しかし正直言って『羊をめぐる冒険』は期待が大きすぎた分、思ったほどは泣けなかった。もちろんそれは作品の責任ではない。それでも私は氏の描く世界にその頃からズブズブとハマッてしまって行ってしまった。
言いかえれば、生まれつき小生物好きの3月生まれだもので、多分これはブレイクアウトする小説家であることを、直感的に感じとっていたのだろう。
どちらかと言えば私は「感動」する人というより「感」情が、ただ「激」しやすいというだけの恐るべき傍迷惑な人間だと自分で思う。だが、物事に対する知覚に関しては、ときとして鋭いこともあるような気もする。
『ノルウェイの森』が超ベストセラーになったとき、天才バカボンのパパのように「これでいいのだ」と納得して、毎週ベストセラー・チャートの上がり下がりを、まるで講談社の重役のように目を細めてながめていた自分が、つい昨日のことのように、今思い出された。

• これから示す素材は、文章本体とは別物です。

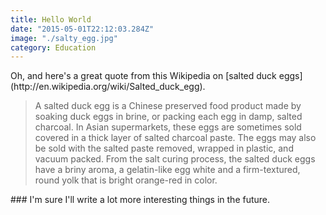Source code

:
 ```yaml
---
title: Hello World
date: "2015-05-01T22:12:03.284Z"
image: "./salty_egg.jpg"
category: Education
---
```

<title>This is my first post on my new fake blog! How exciting!</title>

<columns>
  <column>
    Oh, and here's a great quote from this Wikipedia on
[salted duck eggs](http://en.wikipedia.org/wiki/Salted_duck_egg).

> A salted duck egg is a Chinese preserved food product made by soaking duck
> eggs in brine, or packing each egg in damp, salted charcoal. In Asian
> supermarkets, these eggs are sometimes sold covered in a thick layer of salted
> charcoal paste. The eggs may also be sold with the salted paste removed,
> wrapped in plastic, and vacuum packed. From the salt curing process, the
> salted duck eggs have a briny aroma, a gelatin-like egg white and a
> firm-textured, round yolk that is bright orange-red in color.
  </column>
</columns>
### I'm sure I'll write a lot more interesting things in the future.


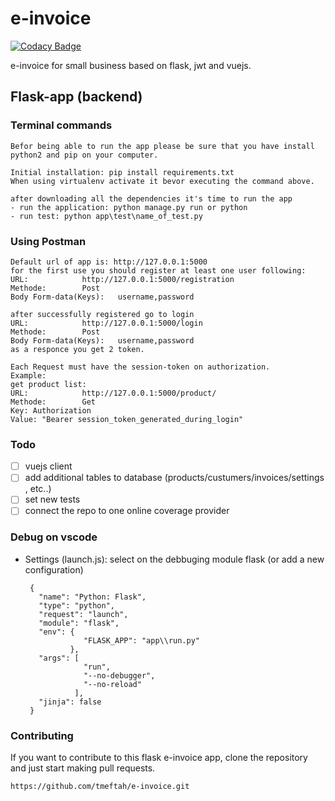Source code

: # e-invoice

[![Codacy Badge](https://api.codacy.com/project/badge/Grade/709aac6159724d5195e2120d67b6279d)](https://app.codacy.com/app/tmeftah/e-invoice?utm_source=github.com&utm_medium=referral&utm_content=tmeftah/e-invoice&utm_campaign=Badge_Grade_Settings)

e-invoice for small business based on flask, jwt and vuejs.

## Flask-app (backend)

### Terminal commands

```
Befor being able to run the app please be sure that you have install python2 and pip on your computer.

Initial installation: pip install requirements.txt
When using virtualenv activate it bevor executing the command above.

after downloading all the dependencies it's time to run the app
- run the application: python manage.py run or python
- run test: python app\test\name_of_test.py
```

### Using Postman

```
Default url of app is: http://127.0.0.1:5000
for the first use you should register at least one user following:
URL: 			http://127.0.0.1:5000/registration
Methode: 		Post
Body Form-data(Keys): 	username,password

after successfully registered go to login
URL: 			http://127.0.0.1:5000/login
Methode: 		Post
Body Form-data(Keys): 	username,password
as a responce you get 2 token.

Each Request must have the session-token on authorization.
Example:
get product list:
URL: 			http://127.0.0.1:5000/product/
Methode: 		Get
Key: Authorization
Value: "Bearer session_token_generated_during_login"
```

### Todo

- [ ] vuejs client
- [ ] add additional tables to database (products/custumers/invoices/settings , etc..)
- [ ] set new tests
- [ ] connect the repo to one online coverage provider

### Debug on vscode

- Settings (launch.js):
  select on the debbuging module flask (or add a new configuration)


       {
         "name": "Python: Flask",
         "type": "python",
         "request": "launch",
         "module": "flask",
         "env": {
                   "FLASK_APP": "app\\run.py"
                },
         "args": [
                   "run",
                   "--no-debugger",
                   "--no-reload"
                 ],
         "jinja": false
       }

### Contributing

If you want to contribute to this flask e-invoice app, clone the repository and just start making pull requests.

```
https://github.com/tmeftah/e-invoice.git
```
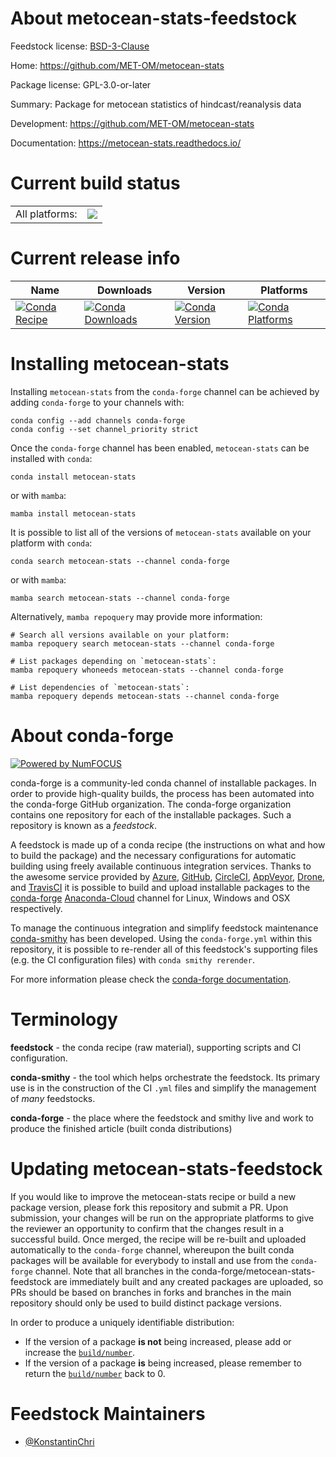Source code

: About metocean-stats-feedstock
==============================

Feedstock license: [BSD-3-Clause](https://github.com/conda-forge/metocean-stats-feedstock/blob/main/LICENSE.txt)

Home: https://github.com/MET-OM/metocean-stats

Package license: GPL-3.0-or-later

Summary: Package for metocean statistics of hindcast/reanalysis data

Development: https://github.com/MET-OM/metocean-stats

Documentation: https://metocean-stats.readthedocs.io/

Current build status
====================


<table><tr><td>All platforms:</td>
    <td>
      <a href="https://dev.azure.com/conda-forge/feedstock-builds/_build/latest?definitionId=20396&branchName=main">
        <img src="https://dev.azure.com/conda-forge/feedstock-builds/_apis/build/status/metocean-stats-feedstock?branchName=main">
      </a>
    </td>
  </tr>
</table>

Current release info
====================

| Name | Downloads | Version | Platforms |
| --- | --- | --- | --- |
| [![Conda Recipe](https://img.shields.io/badge/recipe-metocean--stats-green.svg)](https://anaconda.org/conda-forge/metocean-stats) | [![Conda Downloads](https://img.shields.io/conda/dn/conda-forge/metocean-stats.svg)](https://anaconda.org/conda-forge/metocean-stats) | [![Conda Version](https://img.shields.io/conda/vn/conda-forge/metocean-stats.svg)](https://anaconda.org/conda-forge/metocean-stats) | [![Conda Platforms](https://img.shields.io/conda/pn/conda-forge/metocean-stats.svg)](https://anaconda.org/conda-forge/metocean-stats) |

Installing metocean-stats
=========================

Installing `metocean-stats` from the `conda-forge` channel can be achieved by adding `conda-forge` to your channels with:

```
conda config --add channels conda-forge
conda config --set channel_priority strict
```

Once the `conda-forge` channel has been enabled, `metocean-stats` can be installed with `conda`:

```
conda install metocean-stats
```

or with `mamba`:

```
mamba install metocean-stats
```

It is possible to list all of the versions of `metocean-stats` available on your platform with `conda`:

```
conda search metocean-stats --channel conda-forge
```

or with `mamba`:

```
mamba search metocean-stats --channel conda-forge
```

Alternatively, `mamba repoquery` may provide more information:

```
# Search all versions available on your platform:
mamba repoquery search metocean-stats --channel conda-forge

# List packages depending on `metocean-stats`:
mamba repoquery whoneeds metocean-stats --channel conda-forge

# List dependencies of `metocean-stats`:
mamba repoquery depends metocean-stats --channel conda-forge
```


About conda-forge
=================

[![Powered by
NumFOCUS](https://img.shields.io/badge/powered%20by-NumFOCUS-orange.svg?style=flat&colorA=E1523D&colorB=007D8A)](https://numfocus.org)

conda-forge is a community-led conda channel of installable packages.
In order to provide high-quality builds, the process has been automated into the
conda-forge GitHub organization. The conda-forge organization contains one repository
for each of the installable packages. Such a repository is known as a *feedstock*.

A feedstock is made up of a conda recipe (the instructions on what and how to build
the package) and the necessary configurations for automatic building using freely
available continuous integration services. Thanks to the awesome service provided by
[Azure](https://azure.microsoft.com/en-us/services/devops/), [GitHub](https://github.com/),
[CircleCI](https://circleci.com/), [AppVeyor](https://www.appveyor.com/),
[Drone](https://cloud.drone.io/welcome), and [TravisCI](https://travis-ci.com/)
it is possible to build and upload installable packages to the
[conda-forge](https://anaconda.org/conda-forge) [Anaconda-Cloud](https://anaconda.org/)
channel for Linux, Windows and OSX respectively.

To manage the continuous integration and simplify feedstock maintenance
[conda-smithy](https://github.com/conda-forge/conda-smithy) has been developed.
Using the ``conda-forge.yml`` within this repository, it is possible to re-render all of
this feedstock's supporting files (e.g. the CI configuration files) with ``conda smithy rerender``.

For more information please check the [conda-forge documentation](https://conda-forge.org/docs/).

Terminology
===========

**feedstock** - the conda recipe (raw material), supporting scripts and CI configuration.

**conda-smithy** - the tool which helps orchestrate the feedstock.
                   Its primary use is in the construction of the CI ``.yml`` files
                   and simplify the management of *many* feedstocks.

**conda-forge** - the place where the feedstock and smithy live and work to
                  produce the finished article (built conda distributions)


Updating metocean-stats-feedstock
=================================

If you would like to improve the metocean-stats recipe or build a new
package version, please fork this repository and submit a PR. Upon submission,
your changes will be run on the appropriate platforms to give the reviewer an
opportunity to confirm that the changes result in a successful build. Once
merged, the recipe will be re-built and uploaded automatically to the
`conda-forge` channel, whereupon the built conda packages will be available for
everybody to install and use from the `conda-forge` channel.
Note that all branches in the conda-forge/metocean-stats-feedstock are
immediately built and any created packages are uploaded, so PRs should be based
on branches in forks and branches in the main repository should only be used to
build distinct package versions.

In order to produce a uniquely identifiable distribution:
 * If the version of a package **is not** being increased, please add or increase
   the [``build/number``](https://docs.conda.io/projects/conda-build/en/latest/resources/define-metadata.html#build-number-and-string).
 * If the version of a package **is** being increased, please remember to return
   the [``build/number``](https://docs.conda.io/projects/conda-build/en/latest/resources/define-metadata.html#build-number-and-string)
   back to 0.

Feedstock Maintainers
=====================

* [@KonstantinChri](https://github.com/KonstantinChri/)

『ノルウェイの森』はもちろん、あのビートルズの有名曲であるが、元ビートルフリークとして書かせてもらうなら、あの曲は今は亡きジョン・レノンが、オノ・ヨーコに出会った当時のことをうたった歌であり、村上春樹氏に引き寄せて言うなら、あの小説こそビートルズの『サージェント・ペパーズ・ロンリー・ハーツ・クラブ・バンド』という一般に音楽的評価の高いアルバムと、ソニーのウォークマンがなかったならば書かれなかったであろう、というと極端だが、少なくとも多少形が変わっていたであろうという作品なのである。